Has my president engaged in a slow-war-tactic in an effort to keep it veiled from the rest of the world as my government methodically rids South Africa of the white population, thereby, ethnically cleansing the country?

Why does my president disregard the attacks against our whites?

Or does his ignorance support the fact that our court system in place is programmed to execute ANC policy and not the South African law?

My president refuses to hear us. My government won’t listen to our cries for help. Instead, the ANC government brands us as white supremacists seeking to divide our nation

What do we do? What can we do? Nothing.

Instead, I get up each morning and anxiously await the news of the latest attack. By the time I sit down for breakfast with my family, I am silent.

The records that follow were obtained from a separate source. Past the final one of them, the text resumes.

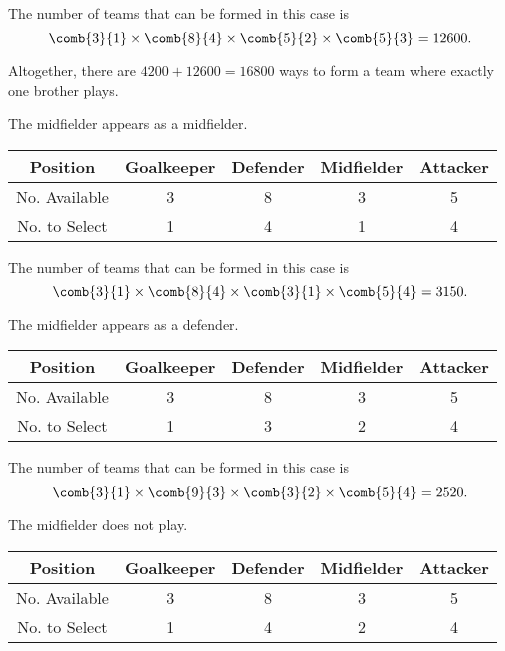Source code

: \begin{solution}
\begin{ppart}
        The number of teams that can be formed in this case is \[\comb{3}{1} \times \comb{8}{4} \times \comb{5}{2} \times \comb{5}{3} = 12600.\]

        Altogether, there are $4200 + 12600 = 16800$ ways to form a team where exactly one brother plays.
    \end{ppart}
    \begin{ppart}
         The midfielder appears as a midfielder.

        \begin{table}[H]
            \centering
            \begin{tabular}{|c|c|c|c|c|}
            \hline
            Position & Goalkeeper & Defender & Midfielder & Attacker \\ \hline
            No. Available & 3 & 8 & 3 & 5 \\ \hline
            No. to Select & 1 & 4 & 1 & 4 \\ \hline
            \end{tabular}
        \end{table}

        The number of teams that can be formed in this case is \[\comb{3}{1} \times \comb{8}{4} \times \comb{3}{1} \times \comb{5}{4} = 3150.\]

         The midfielder appears as a defender.

        \begin{table}[H]
            \centering
            \begin{tabular}{|c|c|c|c|c|}
            \hline
            Position & Goalkeeper & Defender & Midfielder & Attacker \\ \hline
            No. Available & 3 & 8 & 3 & 5 \\ \hline
            No. to Select & 1 & 3 & 2 & 4 \\ \hline
            \end{tabular}
        \end{table}

        The number of teams that can be formed in this case is \[\comb{3}{1} \times \comb{9}{3} \times \comb{3}{2} \times \comb{5}{4} = 2520.\]

         The midfielder does not play.

        \begin{table}[H]
            \centering
            \begin{tabular}{|c|c|c|c|c|}
            \hline
            Position & Goalkeeper & Defender & Midfielder & Attacker \\ \hline
            No. Available & 3 & 8 & 3 & 5 \\ \hline
            No. to Select & 1 & 4 & 2 & 4 \\ \hline
            \end{tabular}
        \end{table}


\end{ppart}
\end{solution}
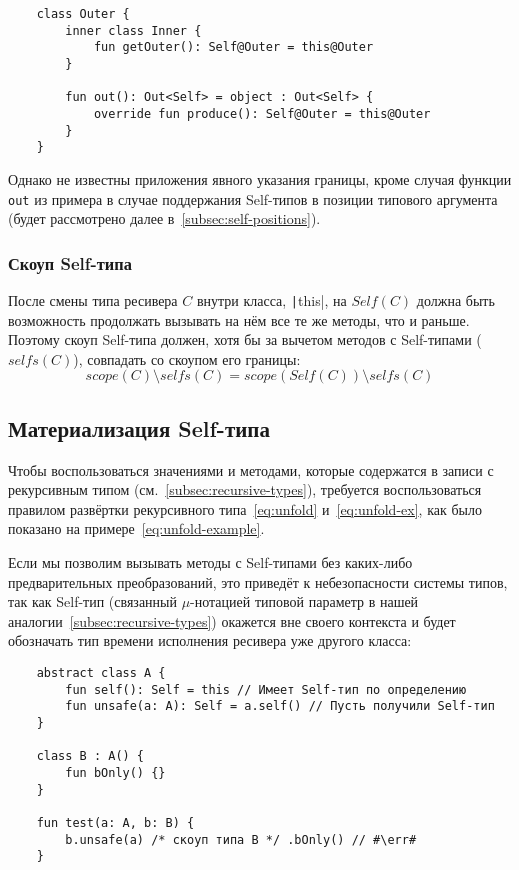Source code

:\begin{verbatim}
    class Outer {
        inner class Inner {
            fun getOuter(): Self@Outer = this@Outer
        }

        fun out(): Out<Self> = object : Out<Self> {
            override fun produce(): Self@Outer = this@Outer
        }
    }
\end{verbatim}

Однако не известны приложения явного указания границы, кроме случая функции \texttt{out} из примера в случае поддержания Self-типов в позиции типового аргумента (будет рассмотрено далее в~\ref{subsec:self-positions}).

\subsubsection{Скоуп Self-типа}

После смены типа ресивера $C$ внутри класса, \texttt|this|, на $Self(C)$ должна быть возможность продолжать вызывать на нём все те же методы, что и раньше.
Поэтому скоуп Self-типа должен, хотя бы за вычетом методов с Self-типами ($selfs(C)$), совпадать со скоупом его границы:
\begin{equation*}
    scope(C) \setminus selfs(C) = scope(Self(C)) \setminus selfs(C)
\end{equation*}


\subsection{Материализация Self-типа} \label{subsec:materialization}

Чтобы воспользоваться значениями и методами, которые содержатся в записи с рекурсивным типом (см.~\ref{subsec:recursive-types}), требуется воспользоваться правилом развёртки рекурсивного типа~\eqref{eq:unfold} и~\eqref{eq:unfold-ex}, как было показано на примере~\eqref{eq:unfold-example}.

Если мы позволим вызывать методы с Self-типами без каких-либо предварительных преобразований, это приведёт к небезопасности системы типов, так как Self-тип (связанный $\mu$-нотацией типовой параметр в нашей аналогии~\ref{subsec:recursive-types}) окажется вне своего контекста и будет обозначать тип времени исполнения ресивера уже другого класса:

\begin{verbatim}
    abstract class A {
        fun self(): Self = this // Имеет Self-тип по определению
        fun unsafe(a: A): Self = a.self() // Пусть получили Self-тип
    }

    class B : A() {
        fun bOnly() {}
    }

    fun test(a: A, b: B) {
        b.unsafe(a) /* скоуп типа B */ .bOnly() // #\err#
    }
\end{verbatim}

My family is edgy. Our hearts are heavy and my morning coffee leaves me with a bitter taste in my mouth. It is eerily quiet as we push our breakfast to the side. The smell of murder hangs in the air.

We smile at one another as we desperately try not to surrender to our fears. We appear brave, but we’re terrified. When the numbness starts setting in, we get up from the breakfast table, and we carry on living as normally as possible.

They can’t win even though we are disqualified from universities through restrictive quota enrollment programs; we are barred from sports teams through enforced quota systems, and we are excluded from the right to life through targeted hate crimes.

We are barred from farming through targeted farm attacks, we are barred from owning land through land expropriation (40), and we are barred from the constitution of equal rights before the law through South Africa’s double standards and race-based laws. (41)

We are barred from protection and exposed to intimidation through songs like ‘one settler one bullet’ or ‘kill the farmer, kill the Boer’ which is chanted brazenly by political leaders.

Tonight might be my turn. South Africa waits to see whose turn it will be.